In his first Presidential summer, with the Crawford split-rail, photo-op fence behind him, George Bush, the science guy, squinted into the sun and announced his Just Say No to embryonic cells in stem cell research. It was kind of lame.
In fall, 2001, he was forced to take off his lab coat and put on his bombardier jacket to deal with terror cells, not stem cells.
Now, due to the enormous progress in Iraq (i.e., everyone has fled or is dead), our favorite political scientist has donned his white coat and wraparound safety glasses again and claims responsibility for the latest discovery in cell technology.
Picture a young Frankenbush surrounded by bubbling, billowing beakers in his secure lab down in Nixon’s old bowling alley. With his trusty Mr. Wizard chemistry set, he adds four pluripotent genes. Eureka! Thanks to him, instead of using human embryo cells, researchers can now use cells from human skin, especially if the skin is straight, white, and Republican. Researchers are already prospecting around plastic surgery sites in Palm Springs.

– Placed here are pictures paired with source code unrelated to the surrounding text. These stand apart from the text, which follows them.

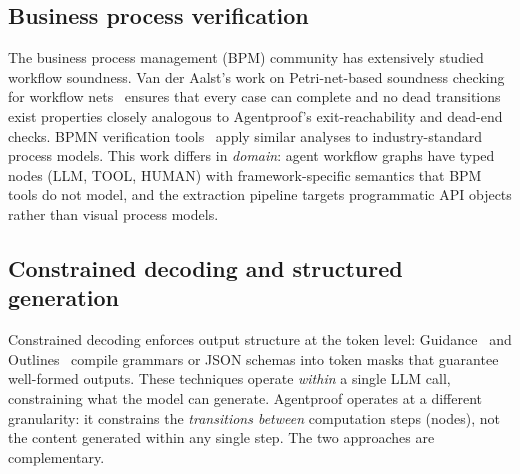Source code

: \subsection{Business process verification}

The business process management (BPM) community has extensively studied
workflow soundness. Van der Aalst's work on Petri-net-based soundness
checking for workflow nets~\citep{vanderaalst2011bpm} ensures that
every case can complete and no dead transitions exist properties
closely analogous to Agentproof's exit-reachability and dead-end checks. BPMN
verification tools~\citep{dijkman2008bpmn} apply similar analyses to
industry-standard process models.
This work differs in \emph{domain}: agent workflow graphs have typed
nodes (LLM, TOOL, HUMAN) with framework-specific semantics that BPM
tools do not model, and the extraction pipeline targets programmatic API
objects rather than visual process models.

\subsection{Constrained decoding and structured generation}

Constrained decoding enforces output structure at the token level:
Guidance~\citep{guidance2023} and Outlines~\citep{outlines2023} compile
grammars or JSON schemas into token masks that guarantee well-formed
outputs. These techniques operate \emph{within} a single LLM call,
constraining what the model can generate. Agentproof operates at a
different granularity: it constrains the \emph{transitions between}
computation steps (nodes), not the content generated within any single
step. The two approaches are complementary.
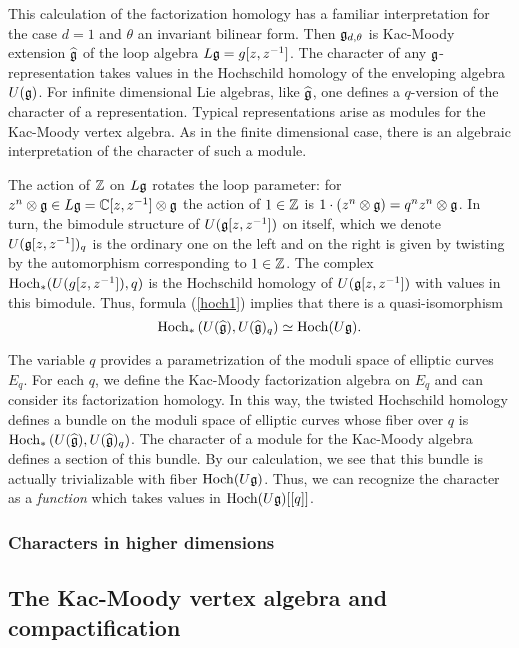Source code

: This calculation of the factorization homology has a familiar interpretation for the case $d=1$ and $\theta$ an invariant bilinear form. 
Then $\mathfrak g_{d,\theta}$ is Kac-Moody extension $\widehat{\mathfrak g}$ of the loop algebra $L\mathfrak g = g [z,z^{-1}]$. 
The character of any $\mathfrak g$-representation takes values in the Hochschild homology of the enveloping algebra $U(\mathfrak g)$. 
For infinite dimensional Lie algebras, like $\widehat{\mathfrak g}$, one defines a $q$-version of the character of a representation.
Typical representations arise as modules for the Kac-Moody vertex algebra.  
As in the finite dimensional case, there is an algebraic interpretation of the character of such a module. 

The action of $\mathbb Z$ on $L\mathfrak g$ rotates the loop parameter: for $z^n \otimes \mathfrak g \in L \mathfrak g = \mathbb C[z,z^{-1}] \otimes \mathfrak g$ the action of $1 \in \mathbb Z$ is $1 \cdot (z^n \otimes \mathfrak g) = q^n z^n \otimes \mathfrak g$. 
In turn, the bimodule structure of $U(\mathfrak g[z,z^{-1}])$ on itself, which we denote $U(\mathfrak g[z,z^{-1}])_q$ is the ordinary one on the left and on the right is given by twisting by the automorphism corresponding to $1 \in \mathbb Z$. 
The complex ${\rm Hoch}_*(U(g[z,z^{-1}]), q)$ is the Hochschild homology of $U(\mathfrak g[z,z^{-1}])$ with values in this bimodule.
Thus, formula (\ref{hoch1}) implies that there is a quasi-isomorphism
\[
{\rm Hoch}_*\left(U(\widehat{\mathfrak g}), U(\widehat{\mathfrak g})_q \right) \simeq {\rm Hoch}(U \mathfrak g) . 
\]

The variable $q$ provides a parametrization of the moduli space of elliptic curves $E_q$. 
For each $q$, we define the Kac-Moody factorization algebra on $E_q$ and can consider its factorization homology.
In this way, the twisted Hochschild homology defines a bundle on the moduli space of elliptic curves whose fiber over $q$ is ${\rm Hoch}_*\left(U(\widehat{\mathfrak g}), U(\widehat{\mathfrak g})_q \right)$. 
The character of a module for the Kac-Moody algebra defines a section of this bundle. 
By our calculation, we see that this bundle is actually trivializable with fiber ${\rm Hoch}(U \mathfrak g)$.
Thus, we can recognize the character as a {\em function} which takes values in ${\rm Hoch}(U \mathfrak g) [[q]]$. 

\subsubsection{Characters in higher dimensions}


\subsection{The Kac-Moody vertex algebra and compactification} 

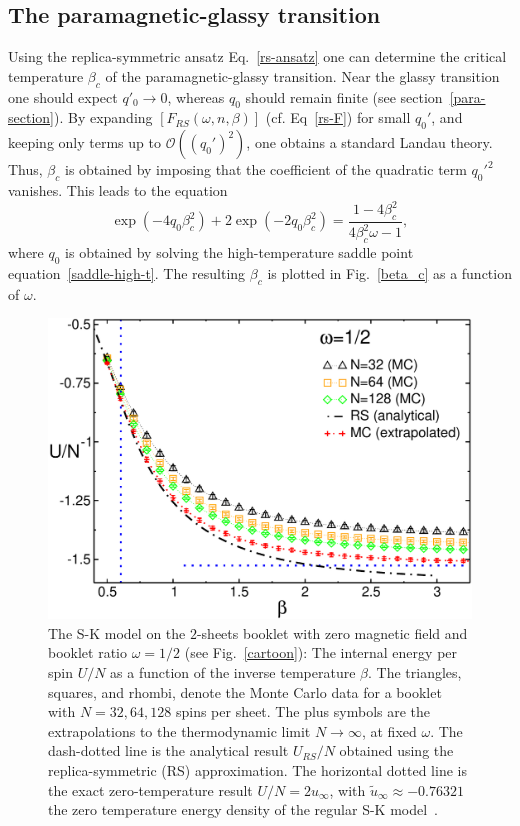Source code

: \documentclass[twocolumn,superscriptaddress,prb,10pt]{revtex4-1}
\begin{document}
\subsection{The paramagnetic-glassy transition}
\label{tc-section}

Using the replica-symmetric ansatz Eq.~\eqref{rs-ansatz} one can determine 
the critical temperature $\beta_c$ of the paramagnetic-glassy transition. 
Near the glassy transition one should expect $q'_0\to0$, whereas $q_0$ 
should remain finite (see section~\ref{para-section}). By expanding $[F_{RS}(\omega,n,\beta)]$ 
(cf. Eq~\eqref{rs-F}) for small $q_0'$, and keeping only terms up to ${\mathcal O}((q_0')^2)$, 
one obtains a standard Landau theory. Thus, $\beta_c$ is obtained by imposing that the 
coefficient of the quadratic term $q_0'^2$ vanishes. This leads to the equation 
%
\begin{equation}
\exp(-4q_0\beta^2_c)+2\exp(-2q_0\beta^2_c)=\frac{1-4\beta^2_c}
{4\beta^2_c\omega-1},
\label{tc}
\end{equation}
%
where $q_0$ is obtained by solving the high-temperature saddle point equation~\eqref{saddle-high-t}. 
The resulting $\beta_c$ is plotted in Fig.~\ref{beta_c} as a function of $\omega$. 

\begin{figure}[t]
\includegraphics*[width=0.93\linewidth]{./draft_figs/U_w05}
\caption{
 The S-K model on the $2$-sheets booklet with zero magnetic field and 
 booklet ratio $\omega=1/2$ (see Fig.~\ref{cartoon}): The internal energy 
 per spin $U/N$ as a function of the inverse temperature $\beta$. The triangles, 
 squares, and rhombi, denote the Monte Carlo data for a booklet with 
 $N=32,64,128$ spins per sheet. The plus symbols are the extrapolations to the 
 thermodynamic limit $N\to\infty$, at fixed $\omega$. The dash-dotted line is the 
 analytical result $U_{RS}/N$ obtained using the replica-symmetric (RS) approximation. 
 The horizontal dotted line is the exact zero-temperature result $U/N=2u_{\infty}$, 
 with $\tilde u_{\infty}\approx-0.76321$ the zero temperature energy density of the 
 regular S-K model~\cite{parisi-1979,parisi-1983}.
}
\label{U-MC}
\end{figure}
\end{document}

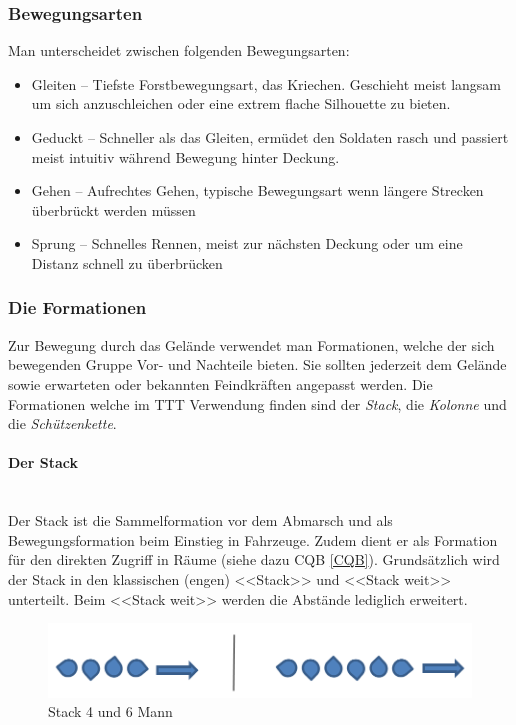 \subsubsection{Bewegungsarten}
Man unterscheidet zwischen folgenden Bewegungsarten:
\begin{itemize}
	\item Gleiten -- Tiefste Forstbewegungsart, das Kriechen. Geschieht meist langsam um sich anzuschleichen oder eine extrem flache Silhouette zu bieten.
	\item Geduckt -- Schneller als das Gleiten, ermüdet den Soldaten rasch und passiert meist intuitiv während Bewegung hinter Deckung.
	\item Gehen -- Aufrechtes Gehen, typische Bewegungsart wenn längere Strecken überbrückt werden müssen
	\item Sprung -- Schnelles Rennen, meist zur nächsten Deckung oder um eine Distanz schnell zu überbrücken
\end{itemize}
\subsubsection{Die Formationen}
Zur Bewegung durch das Gelände verwendet man Formationen, welche der sich bewegenden Gruppe Vor- und Nachteile bieten. Sie sollten jederzeit dem Gelände sowie erwarteten oder bekannten Feindkräften angepasst werden. Die Formationen welche im TTT Verwendung finden sind der \textit{Stack}, die \textit{Kolonne} und die \textit{Schützenkette}. 
\paragraph{Der Stack}$\ $\\
Der Stack ist die Sammelformation vor dem Abmarsch und als Bewegungsformation beim Einstieg in Fahrzeuge. Zudem dient er als Formation für den direkten Zugriff in Räume (siehe dazu CQB \autoref{CQB}). Grundsätzlich wird der Stack in den klassischen (engen) <<Stack>> und <<Stack weit>> unterteilt. Beim <<Stack weit>> werden die Abstände lediglich erweitert.\\
\begin{figure}[!htb]
	\centering
	\includegraphics[width=15cm]{./Grafiken/Abschnitt/Stack.png}
	\caption{Stack 4 und 6 Mann}
\end{figure}
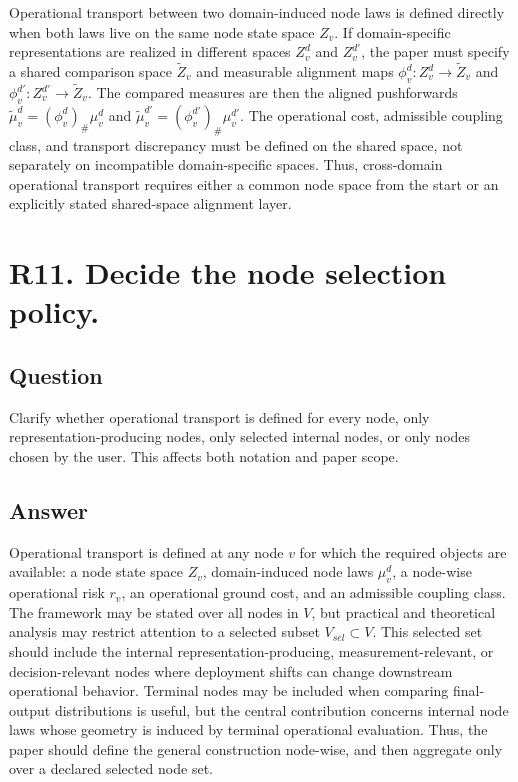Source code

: \documentclass[11pt,a4paper]{article}
\begin{document}
Operational transport between two domain-induced node laws is defined directly when both laws live on the same node state space \(Z_v\). If domain-specific representations are realized in different spaces \(Z_v^d\) and \(Z_v^{d'}\), the paper must specify a shared comparison space \(\widetilde{Z}_v\) and measurable alignment maps \(\phi_v^d: Z_v^d \to \widetilde{Z}_v\) and \(\phi_v^{d'}: Z_v^{d'} \to \widetilde{Z}_v\). The compared measures are then the aligned pushforwards \(\widetilde{\mu}_v^d = (\phi_v^d)_\# \mu_v^d\) and \(\widetilde{\mu}_v^{d'} = (\phi_v^{d'})_\# \mu_v^{d'}\). The operational cost, admissible coupling class, and transport discrepancy must be defined on the shared space, not separately on incompatible domain-specific spaces. Thus, cross-domain operational transport requires either a common node space from the start or an explicitly stated shared-space alignment layer.

\section*{R11. Decide the node selection policy.}

\subsection*{Question}

Clarify whether operational transport is defined for every node, only representation-producing nodes, only selected internal nodes, or only nodes chosen by the user. This affects both notation and paper scope.

\subsection*{Answer}

Operational transport is defined at any node \(v\) for which the required objects are available: a node state space \(Z_v\), domain-induced node laws \(\mu_v^d\), a node-wise operational risk \(r_v\), an operational ground cost, and an admissible coupling class. The framework may be stated over all nodes in \(V\), but practical and theoretical analysis may restrict attention to a selected subset \(V_{sel} \subset V\). This selected set should include the internal representation-producing, measurement-relevant, or decision-relevant nodes where deployment shifts can change downstream operational behavior. Terminal nodes may be included when comparing final-output distributions is useful, but the central contribution concerns internal node laws whose geometry is induced by terminal operational evaluation. Thus, the paper should define the general construction node-wise, and then aggregate only over a declared selected node set.
\end{document}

In Colorado, this discovery will free up the embryos needed for the Embryonic Personhood Ballot Initiative just approved by the state supreme court there. The arduous task of going door-to-door collecting thousands of signatures means they are going to need more blastocyte boots on the ground.
The New York Times, an inch and a half narrower and yet still wide enough to carry Dowd, Brooks and Kristol columns, reported and seemed to believe that the President had modest goals for his last year in office. I heard that snort. What? You think they are going to attack Iran? Apparently you did not read David Brooks’s assurance, “The Bush Administration is not going to attack Iran. Trust me.” That “trust me” thrust me into a frantic search for my passport. It has not expired. I have pages left.

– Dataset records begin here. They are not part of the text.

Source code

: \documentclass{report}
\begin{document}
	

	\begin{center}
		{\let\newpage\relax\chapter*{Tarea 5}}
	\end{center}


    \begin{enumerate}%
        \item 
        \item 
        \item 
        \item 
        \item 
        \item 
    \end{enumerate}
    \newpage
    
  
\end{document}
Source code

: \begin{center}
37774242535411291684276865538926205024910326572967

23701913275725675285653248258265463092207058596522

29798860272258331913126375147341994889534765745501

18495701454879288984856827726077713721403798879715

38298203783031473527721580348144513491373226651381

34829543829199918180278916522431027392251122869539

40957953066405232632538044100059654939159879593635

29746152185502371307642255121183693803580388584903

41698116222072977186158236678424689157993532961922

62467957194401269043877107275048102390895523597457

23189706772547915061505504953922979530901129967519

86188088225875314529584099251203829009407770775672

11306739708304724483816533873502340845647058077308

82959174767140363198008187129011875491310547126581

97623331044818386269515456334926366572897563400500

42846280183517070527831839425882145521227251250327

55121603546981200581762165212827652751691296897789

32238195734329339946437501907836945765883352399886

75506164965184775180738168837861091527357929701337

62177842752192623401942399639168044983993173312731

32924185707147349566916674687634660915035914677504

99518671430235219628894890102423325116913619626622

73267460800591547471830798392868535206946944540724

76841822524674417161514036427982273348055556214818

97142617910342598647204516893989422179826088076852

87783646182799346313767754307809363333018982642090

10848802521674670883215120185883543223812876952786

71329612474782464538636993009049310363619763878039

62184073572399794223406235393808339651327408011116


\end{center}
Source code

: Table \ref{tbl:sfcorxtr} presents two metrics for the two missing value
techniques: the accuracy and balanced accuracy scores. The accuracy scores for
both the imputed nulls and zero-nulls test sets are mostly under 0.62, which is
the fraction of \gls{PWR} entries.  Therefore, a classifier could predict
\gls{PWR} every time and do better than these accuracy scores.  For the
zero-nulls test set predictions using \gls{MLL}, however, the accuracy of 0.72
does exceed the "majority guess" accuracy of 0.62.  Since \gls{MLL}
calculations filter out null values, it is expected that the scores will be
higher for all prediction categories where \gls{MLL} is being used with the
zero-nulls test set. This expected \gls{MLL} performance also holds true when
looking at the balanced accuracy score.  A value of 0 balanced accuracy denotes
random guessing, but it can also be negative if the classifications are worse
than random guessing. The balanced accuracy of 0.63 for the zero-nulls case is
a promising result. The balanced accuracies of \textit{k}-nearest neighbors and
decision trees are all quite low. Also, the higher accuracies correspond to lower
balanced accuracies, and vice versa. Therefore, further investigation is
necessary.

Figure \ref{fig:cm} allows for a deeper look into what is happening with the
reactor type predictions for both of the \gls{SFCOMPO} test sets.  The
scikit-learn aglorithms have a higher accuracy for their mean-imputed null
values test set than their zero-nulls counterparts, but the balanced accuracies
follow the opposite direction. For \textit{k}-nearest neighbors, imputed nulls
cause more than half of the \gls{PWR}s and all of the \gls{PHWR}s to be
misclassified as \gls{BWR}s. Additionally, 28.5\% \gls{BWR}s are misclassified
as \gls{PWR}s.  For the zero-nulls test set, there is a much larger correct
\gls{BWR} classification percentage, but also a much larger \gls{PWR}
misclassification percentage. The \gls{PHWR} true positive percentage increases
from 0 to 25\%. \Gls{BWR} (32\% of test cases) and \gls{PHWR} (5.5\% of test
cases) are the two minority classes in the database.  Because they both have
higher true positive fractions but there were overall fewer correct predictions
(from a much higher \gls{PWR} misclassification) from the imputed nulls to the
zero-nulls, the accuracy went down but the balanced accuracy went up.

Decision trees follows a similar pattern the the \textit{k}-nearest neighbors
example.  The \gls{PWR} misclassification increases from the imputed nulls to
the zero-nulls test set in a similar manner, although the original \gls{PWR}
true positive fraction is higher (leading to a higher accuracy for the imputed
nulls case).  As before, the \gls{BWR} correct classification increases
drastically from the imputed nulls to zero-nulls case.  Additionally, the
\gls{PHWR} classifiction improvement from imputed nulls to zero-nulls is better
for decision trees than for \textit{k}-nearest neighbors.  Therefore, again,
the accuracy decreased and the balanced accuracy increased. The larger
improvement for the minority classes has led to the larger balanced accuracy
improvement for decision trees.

The Bush policy of unintended consequences has taught us one thing: one person can change the world. In just seven excruciatingly long years, Bush’s arrogance has destroyed the United States as the last remaining superpower. It’s OK. I was never comfortable with all that unseemly messianic, empiric, chest-thumping.
When you’re a haughty, unbeaten number one, everyone resents you.

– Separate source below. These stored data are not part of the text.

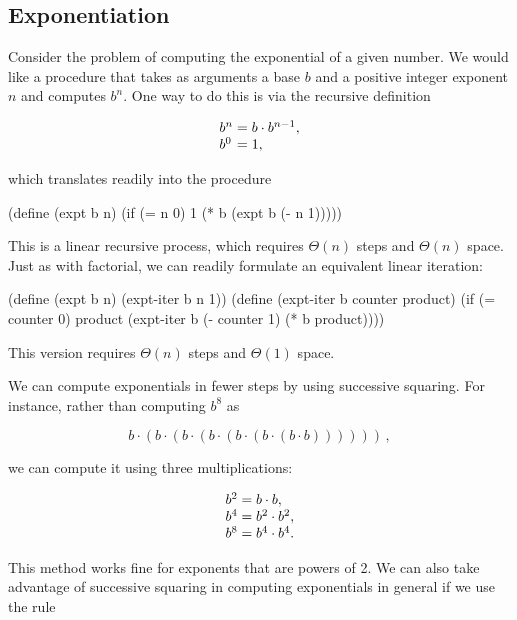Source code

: \subsection{Exponentiation}
\label{Section 1.2.4}

Consider the problem of computing the exponential of a given number.  We would
like a procedure that takes as arguments a base \( b \) and a positive integer
exponent \( n \) and computes \( b^n \).  One way to do this is via the
recursive definition

$$
\begin{array}{l@{{}={}}l}
  b^n & b\cdot b^{n-1}, \\
  b^0 & 1,
\end{array}
$$

\noindent
which translates readily into the procedure

\begin{codeBlock}
(define (expt b n)
  (if (= n 0)
      1
      (* b (expt b (- n 1)))))
\end{codeBlock}

\noindent
This is a linear recursive process, which requires \( \Theta(n) \) steps and
\( \Theta(n) \) space.  Just as with factorial, we can readily formulate an
equivalent linear iteration:

\begin{codeBlock}
(define (expt b n)
  (expt-iter b n 1))
(define (expt-iter b counter product)
  (if (= counter 0)
      product
      (expt-iter b
                 (- counter 1)
                 (* b product))))
\end{codeBlock}

\noindent
This version requires \( \Theta(n) \) steps and \( \Theta(1) \) space.

We can compute exponentials in fewer steps by using successive squaring.  For
instance, rather than computing \( b^8 \) as

$$ b\cdot (b\cdot (b\cdot (b\cdot (b\cdot (b\cdot (b\cdot b))))))\,, $$

\noindent
we can compute it using three multiplications:

$$
\begin{array}{l@{{}={}}l}
  b^2 & b\cdot b, \\
  b^4 & b^2\cdot b^2, \\
  b^8 & b^4\cdot b^4.
\end{array}
$$

This method works fine for exponents that are powers of 2.  We can also take
advantage of successive squaring in computing exponentials in general if we use
the rule

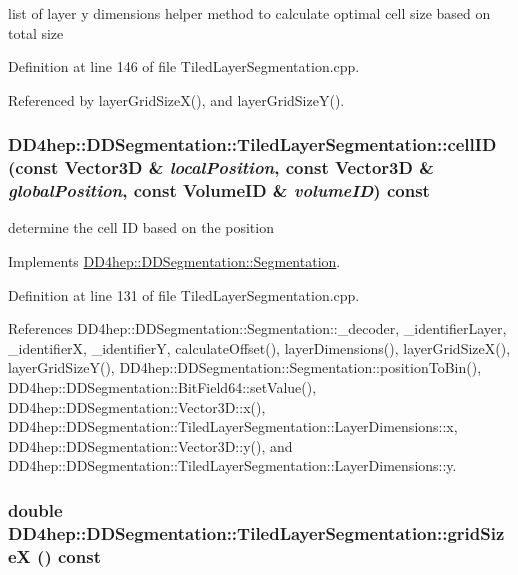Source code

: list of layer y dimensions helper method to calculate optimal cell size based on total size 

Definition at line 146 of file TiledLayerSegmentation.cpp.

Referenced by layerGridSizeX(), and layerGridSizeY().\hypertarget{class_d_d4hep_1_1_d_d_segmentation_1_1_tiled_layer_segmentation_a481dd2415b1b931234efbca27617f1dd}{
\subsubsection[{cellID}]{ DD4hep::DDSegmentation::TiledLayerSegmentation::cellID (const {\bf Vector3D} \& {\em localPosition}, \/  const {\bf Vector3D} \& {\em globalPosition}, \/  const {\bf VolumeID} \& {\em volumeID}) const}}
\label{class_d_d4hep_1_1_d_d_segmentation_1_1_tiled_layer_segmentation_a481dd2415b1b931234efbca27617f1dd}


determine the cell ID based on the position 

Implements \hyperlink{class_d_d4hep_1_1_d_d_segmentation_1_1_segmentation_ad5a60953d96d409850d8192f64f8ce3c}{DD4hep::DDSegmentation::Segmentation}.

Definition at line 131 of file TiledLayerSegmentation.cpp.

References DD4hep::DDSegmentation::Segmentation::\_\-decoder, \_\-identifierLayer, \_\-identifierX, \_\-identifierY, calculateOffset(), layerDimensions(), layerGridSizeX(), layerGridSizeY(), DD4hep::DDSegmentation::Segmentation::positionToBin(), DD4hep::DDSegmentation::BitField64::setValue(), DD4hep::DDSegmentation::Vector3D::x(), DD4hep::DDSegmentation::TiledLayerSegmentation::LayerDimensions::x, DD4hep::DDSegmentation::Vector3D::y(), and DD4hep::DDSegmentation::TiledLayerSegmentation::LayerDimensions::y.\hypertarget{class_d_d4hep_1_1_d_d_segmentation_1_1_tiled_layer_segmentation_a259da236fc6000191d8501aeeb2fa0de}{
\subsubsection[{gridSizeX}]{\setlength{\rightskip}{0pt plus 5cm}double DD4hep::DDSegmentation::TiledLayerSegmentation::gridSizeX () const}}
\label{class_d_d4hep_1_1_d_d_segmentation_1_1_tiled_layer_segmentation_a259da236fc6000191d8501aeeb2fa0de}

It’s a lot of pressure, and you become like Bill Belichick and the New England Patriots. Spying on other teams, getting caught and denying it, piling on, running up the score, taunting, glowering monosyllabically at press conferences, and wearing whatever old cut-off hoodie you want.
Bush and his buddies have greased the skids of our decline and finally lost one for the Gipper. Guantánamo and torture made our national symbol the American spread Eagle. Welcome to Post-America. When not slightly heartbroken, I’m oddly relieved.           
Kate “There’s a thinkers’ strike in the White House” Clinton is a humorist.